=== WHAT IS BEING ASKED ===
Locate all lines in the data below that hold "perc" and show them.

(Saved data entries)
▼

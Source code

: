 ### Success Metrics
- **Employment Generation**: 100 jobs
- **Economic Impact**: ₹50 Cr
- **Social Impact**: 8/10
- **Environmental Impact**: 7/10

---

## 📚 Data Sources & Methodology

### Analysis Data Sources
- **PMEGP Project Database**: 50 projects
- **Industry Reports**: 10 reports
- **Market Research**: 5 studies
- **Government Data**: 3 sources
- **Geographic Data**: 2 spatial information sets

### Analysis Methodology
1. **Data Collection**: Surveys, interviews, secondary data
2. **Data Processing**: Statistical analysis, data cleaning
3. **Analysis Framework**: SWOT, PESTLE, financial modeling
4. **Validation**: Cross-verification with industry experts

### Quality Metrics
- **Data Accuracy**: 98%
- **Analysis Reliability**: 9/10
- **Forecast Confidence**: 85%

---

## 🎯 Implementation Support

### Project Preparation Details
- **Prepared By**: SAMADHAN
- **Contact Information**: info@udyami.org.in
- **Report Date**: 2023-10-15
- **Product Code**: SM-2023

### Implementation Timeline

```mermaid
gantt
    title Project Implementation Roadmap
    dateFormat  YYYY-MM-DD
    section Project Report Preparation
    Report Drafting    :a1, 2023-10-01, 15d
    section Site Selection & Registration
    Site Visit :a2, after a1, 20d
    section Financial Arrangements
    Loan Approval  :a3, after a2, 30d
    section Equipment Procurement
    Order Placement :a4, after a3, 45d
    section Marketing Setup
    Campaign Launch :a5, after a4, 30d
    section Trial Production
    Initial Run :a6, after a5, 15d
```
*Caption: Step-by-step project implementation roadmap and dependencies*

▲
▼

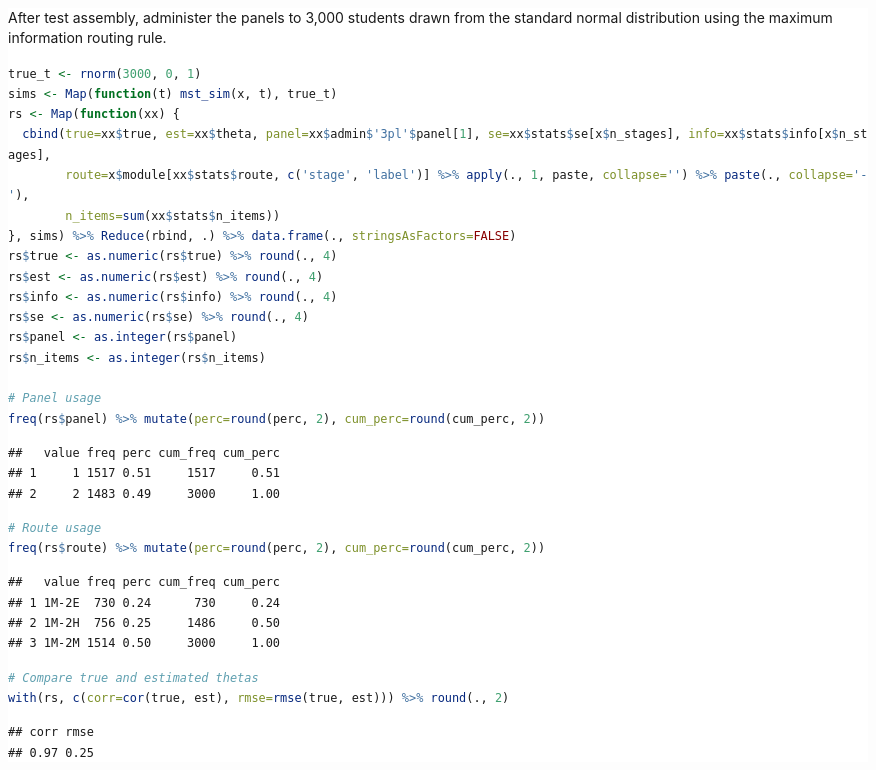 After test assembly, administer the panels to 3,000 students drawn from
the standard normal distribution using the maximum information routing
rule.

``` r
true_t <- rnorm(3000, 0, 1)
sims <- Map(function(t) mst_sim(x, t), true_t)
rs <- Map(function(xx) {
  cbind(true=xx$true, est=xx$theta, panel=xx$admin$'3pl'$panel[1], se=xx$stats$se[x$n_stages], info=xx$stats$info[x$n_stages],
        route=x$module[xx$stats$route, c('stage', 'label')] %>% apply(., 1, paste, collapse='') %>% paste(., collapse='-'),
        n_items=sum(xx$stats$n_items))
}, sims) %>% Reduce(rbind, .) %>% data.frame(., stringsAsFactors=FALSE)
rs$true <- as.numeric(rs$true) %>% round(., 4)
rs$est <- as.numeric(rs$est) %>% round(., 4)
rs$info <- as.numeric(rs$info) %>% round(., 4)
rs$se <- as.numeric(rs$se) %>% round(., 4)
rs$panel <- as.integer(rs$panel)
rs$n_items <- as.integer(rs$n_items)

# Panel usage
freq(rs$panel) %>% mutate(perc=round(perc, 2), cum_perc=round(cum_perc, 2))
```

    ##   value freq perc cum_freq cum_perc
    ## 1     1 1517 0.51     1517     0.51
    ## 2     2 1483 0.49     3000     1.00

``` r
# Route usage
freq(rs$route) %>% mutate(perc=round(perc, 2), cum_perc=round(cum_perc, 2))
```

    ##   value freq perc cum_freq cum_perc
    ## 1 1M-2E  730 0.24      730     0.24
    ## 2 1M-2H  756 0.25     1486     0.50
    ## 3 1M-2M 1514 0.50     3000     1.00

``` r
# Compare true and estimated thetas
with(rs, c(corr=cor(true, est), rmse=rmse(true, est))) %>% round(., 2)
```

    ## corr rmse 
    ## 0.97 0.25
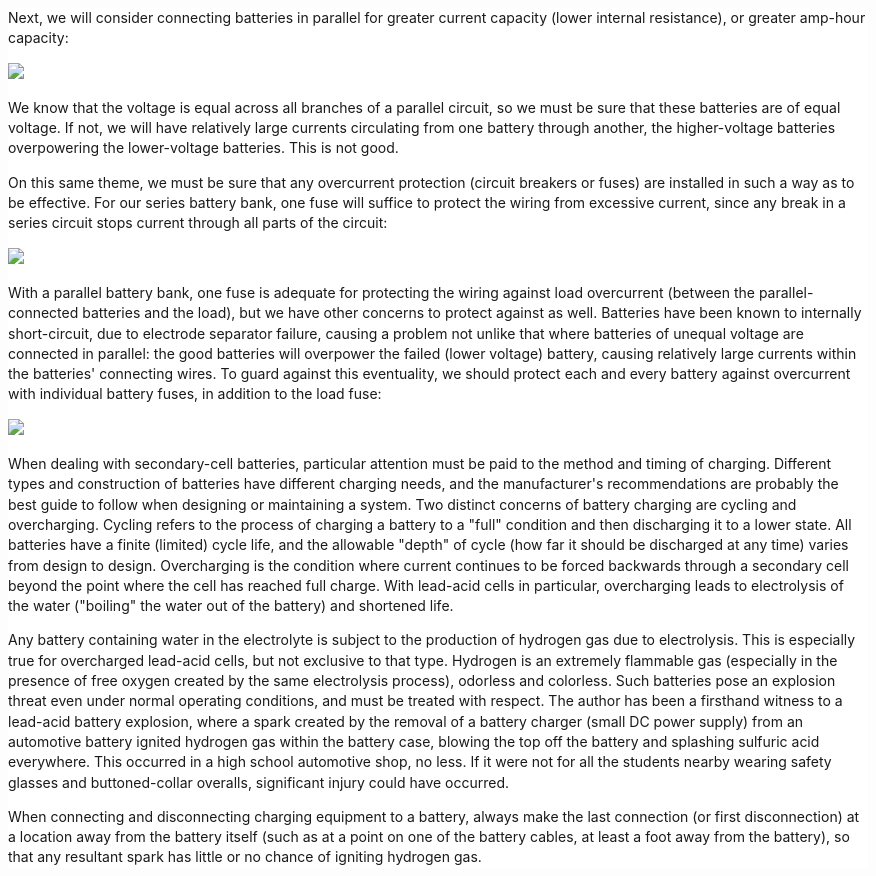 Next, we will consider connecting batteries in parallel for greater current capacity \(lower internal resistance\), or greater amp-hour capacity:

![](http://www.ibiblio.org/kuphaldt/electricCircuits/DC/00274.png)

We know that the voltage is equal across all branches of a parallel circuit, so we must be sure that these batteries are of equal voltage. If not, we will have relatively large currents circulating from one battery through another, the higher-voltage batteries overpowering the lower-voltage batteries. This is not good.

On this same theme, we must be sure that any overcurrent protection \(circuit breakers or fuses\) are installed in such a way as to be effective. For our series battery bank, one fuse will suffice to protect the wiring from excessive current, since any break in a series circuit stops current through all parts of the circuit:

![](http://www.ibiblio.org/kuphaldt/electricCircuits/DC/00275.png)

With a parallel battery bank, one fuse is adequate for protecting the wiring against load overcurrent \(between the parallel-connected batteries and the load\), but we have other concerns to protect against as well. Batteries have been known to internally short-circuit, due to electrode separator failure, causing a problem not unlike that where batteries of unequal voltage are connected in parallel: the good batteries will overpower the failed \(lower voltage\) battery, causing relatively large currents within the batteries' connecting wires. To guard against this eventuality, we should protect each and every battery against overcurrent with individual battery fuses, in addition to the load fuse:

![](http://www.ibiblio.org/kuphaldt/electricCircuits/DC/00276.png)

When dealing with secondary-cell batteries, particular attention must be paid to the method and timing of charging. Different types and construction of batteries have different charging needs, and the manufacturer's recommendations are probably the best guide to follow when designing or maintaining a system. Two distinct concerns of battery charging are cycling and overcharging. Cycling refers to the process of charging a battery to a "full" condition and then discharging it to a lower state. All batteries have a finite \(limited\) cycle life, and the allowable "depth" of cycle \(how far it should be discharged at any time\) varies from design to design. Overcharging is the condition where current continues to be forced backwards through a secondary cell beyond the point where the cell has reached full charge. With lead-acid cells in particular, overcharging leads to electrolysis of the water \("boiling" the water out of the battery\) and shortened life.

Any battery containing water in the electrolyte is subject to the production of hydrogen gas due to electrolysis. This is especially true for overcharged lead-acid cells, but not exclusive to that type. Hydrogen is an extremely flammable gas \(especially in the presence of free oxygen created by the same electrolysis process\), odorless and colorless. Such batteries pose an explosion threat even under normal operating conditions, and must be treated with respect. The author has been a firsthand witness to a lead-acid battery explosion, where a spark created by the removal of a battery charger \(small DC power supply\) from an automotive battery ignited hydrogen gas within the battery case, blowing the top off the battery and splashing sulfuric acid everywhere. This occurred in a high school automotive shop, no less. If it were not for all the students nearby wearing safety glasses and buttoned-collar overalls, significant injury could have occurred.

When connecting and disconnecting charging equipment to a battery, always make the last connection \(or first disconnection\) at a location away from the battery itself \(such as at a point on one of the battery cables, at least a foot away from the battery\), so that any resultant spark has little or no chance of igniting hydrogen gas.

▲

=== YOUR SOLUTION ===
freq(rs$panel) %>% mutate(perc=round(perc, 2), cum_perc=round(cum_perc, 2))
    ##   value freq perc cum_freq cum_perc
freq(rs$route) %>% mutate(perc=round(perc, 2), cum_perc=round(cum_perc, 2))
    ##   value freq perc cum_freq cum_perc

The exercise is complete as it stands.